START Information supplied

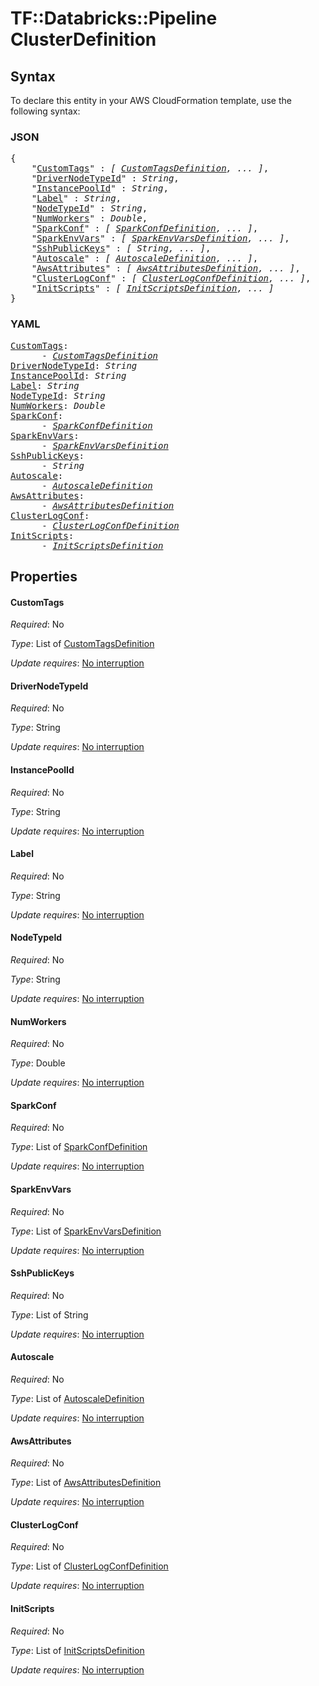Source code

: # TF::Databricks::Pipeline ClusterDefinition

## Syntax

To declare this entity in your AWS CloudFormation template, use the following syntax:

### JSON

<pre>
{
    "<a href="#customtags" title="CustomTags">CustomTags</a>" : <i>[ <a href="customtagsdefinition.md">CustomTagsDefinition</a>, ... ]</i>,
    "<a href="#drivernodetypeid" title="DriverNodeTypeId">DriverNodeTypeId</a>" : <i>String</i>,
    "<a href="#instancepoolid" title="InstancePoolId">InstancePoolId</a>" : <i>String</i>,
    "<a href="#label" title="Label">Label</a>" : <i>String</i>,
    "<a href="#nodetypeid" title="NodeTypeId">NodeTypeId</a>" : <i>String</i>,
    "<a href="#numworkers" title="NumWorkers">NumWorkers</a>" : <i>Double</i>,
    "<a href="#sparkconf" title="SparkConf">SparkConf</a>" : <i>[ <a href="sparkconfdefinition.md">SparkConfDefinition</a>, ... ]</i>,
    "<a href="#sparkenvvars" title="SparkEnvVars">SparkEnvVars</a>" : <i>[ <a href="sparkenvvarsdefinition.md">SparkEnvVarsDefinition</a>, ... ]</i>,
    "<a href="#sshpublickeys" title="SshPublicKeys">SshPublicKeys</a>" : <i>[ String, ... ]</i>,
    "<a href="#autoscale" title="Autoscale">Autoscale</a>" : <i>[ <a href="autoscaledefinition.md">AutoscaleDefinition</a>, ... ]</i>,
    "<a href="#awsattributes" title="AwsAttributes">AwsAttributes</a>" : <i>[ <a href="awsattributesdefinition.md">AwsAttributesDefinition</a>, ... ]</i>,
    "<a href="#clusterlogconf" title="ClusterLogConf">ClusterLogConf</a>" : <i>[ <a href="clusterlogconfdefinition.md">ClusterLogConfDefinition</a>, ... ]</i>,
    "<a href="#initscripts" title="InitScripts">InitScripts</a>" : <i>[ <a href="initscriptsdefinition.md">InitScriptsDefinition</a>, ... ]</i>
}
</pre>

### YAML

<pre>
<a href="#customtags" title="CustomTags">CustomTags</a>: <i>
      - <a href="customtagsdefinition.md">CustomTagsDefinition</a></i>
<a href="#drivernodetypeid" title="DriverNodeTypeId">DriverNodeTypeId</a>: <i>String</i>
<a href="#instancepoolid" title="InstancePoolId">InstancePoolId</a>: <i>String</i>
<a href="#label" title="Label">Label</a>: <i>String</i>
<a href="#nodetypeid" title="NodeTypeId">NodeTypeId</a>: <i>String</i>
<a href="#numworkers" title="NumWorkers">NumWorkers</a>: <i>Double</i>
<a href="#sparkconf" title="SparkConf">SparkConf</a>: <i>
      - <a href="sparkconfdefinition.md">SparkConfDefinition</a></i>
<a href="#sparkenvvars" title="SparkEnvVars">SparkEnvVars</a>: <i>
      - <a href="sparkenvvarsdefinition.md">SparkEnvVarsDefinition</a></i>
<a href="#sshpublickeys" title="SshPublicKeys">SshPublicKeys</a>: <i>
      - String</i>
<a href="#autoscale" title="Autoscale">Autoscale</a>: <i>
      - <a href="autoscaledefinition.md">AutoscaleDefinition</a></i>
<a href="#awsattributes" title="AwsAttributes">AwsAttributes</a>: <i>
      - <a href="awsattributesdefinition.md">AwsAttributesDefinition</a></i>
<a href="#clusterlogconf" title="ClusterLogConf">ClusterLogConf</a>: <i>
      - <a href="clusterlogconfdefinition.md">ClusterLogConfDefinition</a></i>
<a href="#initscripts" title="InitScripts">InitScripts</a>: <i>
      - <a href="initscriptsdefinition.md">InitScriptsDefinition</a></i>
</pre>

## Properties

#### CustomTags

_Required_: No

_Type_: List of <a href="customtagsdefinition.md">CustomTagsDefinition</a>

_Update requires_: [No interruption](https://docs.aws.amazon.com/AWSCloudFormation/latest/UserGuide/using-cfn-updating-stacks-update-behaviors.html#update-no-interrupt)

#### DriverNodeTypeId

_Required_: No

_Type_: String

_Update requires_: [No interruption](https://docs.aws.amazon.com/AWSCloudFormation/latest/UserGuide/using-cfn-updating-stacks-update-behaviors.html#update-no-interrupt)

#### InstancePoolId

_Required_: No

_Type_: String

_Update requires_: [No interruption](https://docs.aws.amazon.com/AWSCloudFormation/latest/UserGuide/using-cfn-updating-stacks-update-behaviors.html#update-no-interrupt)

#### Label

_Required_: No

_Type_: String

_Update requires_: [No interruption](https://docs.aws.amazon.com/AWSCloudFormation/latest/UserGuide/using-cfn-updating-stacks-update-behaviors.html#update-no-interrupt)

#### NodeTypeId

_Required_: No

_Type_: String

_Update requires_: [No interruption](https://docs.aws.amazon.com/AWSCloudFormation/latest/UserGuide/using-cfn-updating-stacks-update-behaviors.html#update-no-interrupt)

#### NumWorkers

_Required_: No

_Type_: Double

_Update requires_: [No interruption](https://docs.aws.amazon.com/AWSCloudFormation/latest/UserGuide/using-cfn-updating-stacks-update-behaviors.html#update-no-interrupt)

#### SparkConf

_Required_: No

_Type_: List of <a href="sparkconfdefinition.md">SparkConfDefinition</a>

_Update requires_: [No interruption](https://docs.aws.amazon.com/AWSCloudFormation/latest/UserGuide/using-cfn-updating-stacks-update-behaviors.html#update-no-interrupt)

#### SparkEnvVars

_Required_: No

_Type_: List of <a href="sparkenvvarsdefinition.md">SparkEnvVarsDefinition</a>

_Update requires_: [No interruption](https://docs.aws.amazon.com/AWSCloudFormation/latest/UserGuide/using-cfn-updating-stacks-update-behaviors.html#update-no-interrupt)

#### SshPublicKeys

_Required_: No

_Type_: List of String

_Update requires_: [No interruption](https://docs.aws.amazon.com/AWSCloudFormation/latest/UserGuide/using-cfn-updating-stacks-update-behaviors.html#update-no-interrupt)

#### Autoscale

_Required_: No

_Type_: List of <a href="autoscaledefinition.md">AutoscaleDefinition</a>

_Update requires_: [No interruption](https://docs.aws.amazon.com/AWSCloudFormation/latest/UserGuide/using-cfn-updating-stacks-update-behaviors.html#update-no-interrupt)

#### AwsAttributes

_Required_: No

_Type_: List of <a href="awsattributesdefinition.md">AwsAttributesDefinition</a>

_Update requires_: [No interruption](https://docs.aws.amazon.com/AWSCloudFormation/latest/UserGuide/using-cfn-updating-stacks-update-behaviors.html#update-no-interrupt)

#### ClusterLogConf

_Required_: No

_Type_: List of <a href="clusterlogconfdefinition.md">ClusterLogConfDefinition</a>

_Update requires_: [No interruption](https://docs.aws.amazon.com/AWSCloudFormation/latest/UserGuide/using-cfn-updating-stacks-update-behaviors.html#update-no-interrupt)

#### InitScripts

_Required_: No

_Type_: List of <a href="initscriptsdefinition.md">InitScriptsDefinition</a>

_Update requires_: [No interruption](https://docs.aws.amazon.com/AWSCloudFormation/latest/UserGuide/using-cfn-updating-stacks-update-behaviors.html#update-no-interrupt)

END Information supplied
START Information supplied

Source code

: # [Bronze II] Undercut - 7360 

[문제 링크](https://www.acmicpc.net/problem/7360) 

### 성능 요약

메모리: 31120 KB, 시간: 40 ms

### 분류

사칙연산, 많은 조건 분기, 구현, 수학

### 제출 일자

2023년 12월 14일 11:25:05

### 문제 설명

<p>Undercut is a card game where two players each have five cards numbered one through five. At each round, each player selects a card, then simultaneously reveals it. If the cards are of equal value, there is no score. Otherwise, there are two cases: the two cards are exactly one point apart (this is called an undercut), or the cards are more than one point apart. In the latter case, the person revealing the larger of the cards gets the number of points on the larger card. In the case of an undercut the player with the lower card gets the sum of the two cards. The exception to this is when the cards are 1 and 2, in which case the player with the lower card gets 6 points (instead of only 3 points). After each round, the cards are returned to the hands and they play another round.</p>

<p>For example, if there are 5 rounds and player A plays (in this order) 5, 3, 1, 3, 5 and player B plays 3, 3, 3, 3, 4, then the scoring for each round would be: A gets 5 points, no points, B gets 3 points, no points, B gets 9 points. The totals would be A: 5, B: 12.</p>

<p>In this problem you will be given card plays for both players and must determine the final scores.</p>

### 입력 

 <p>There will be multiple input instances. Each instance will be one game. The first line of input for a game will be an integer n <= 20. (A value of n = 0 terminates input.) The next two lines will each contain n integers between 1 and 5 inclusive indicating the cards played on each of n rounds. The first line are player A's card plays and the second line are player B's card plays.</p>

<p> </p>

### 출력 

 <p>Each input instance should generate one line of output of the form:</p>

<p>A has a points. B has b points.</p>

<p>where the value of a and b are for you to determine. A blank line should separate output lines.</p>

END Information supplied
START Information supplied

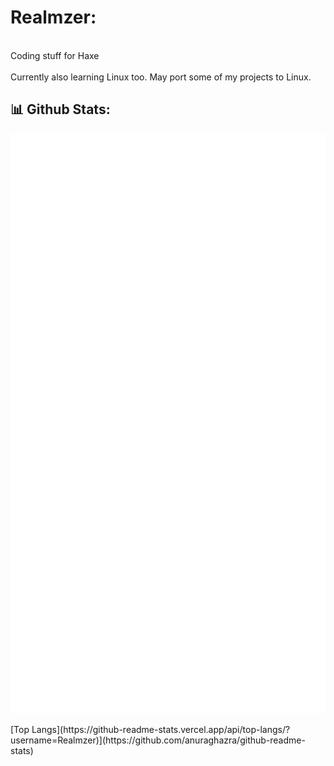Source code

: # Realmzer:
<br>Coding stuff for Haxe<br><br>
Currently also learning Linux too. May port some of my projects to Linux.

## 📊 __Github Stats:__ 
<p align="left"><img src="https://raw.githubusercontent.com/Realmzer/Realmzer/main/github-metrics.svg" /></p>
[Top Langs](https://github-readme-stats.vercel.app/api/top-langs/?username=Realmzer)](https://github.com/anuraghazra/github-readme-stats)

END Information supplied

Each line that mentions the string "SparkEnvVarsDefinition" must be copied from the listing.

» **Exercise response**:
    "<a href="#sparkenvvars" title="SparkEnvVars">SparkEnvVars</a>" : <i>[ <a href="sparkenvvarsdefinition.md">SparkEnvVarsDefinition</a>, ... ]</i>,
      - <a href="sparkenvvarsdefinition.md">SparkEnvVarsDefinition</a></i>
_Type_: List of <a href="sparkenvvarsdefinition.md">SparkEnvVarsDefinition</a>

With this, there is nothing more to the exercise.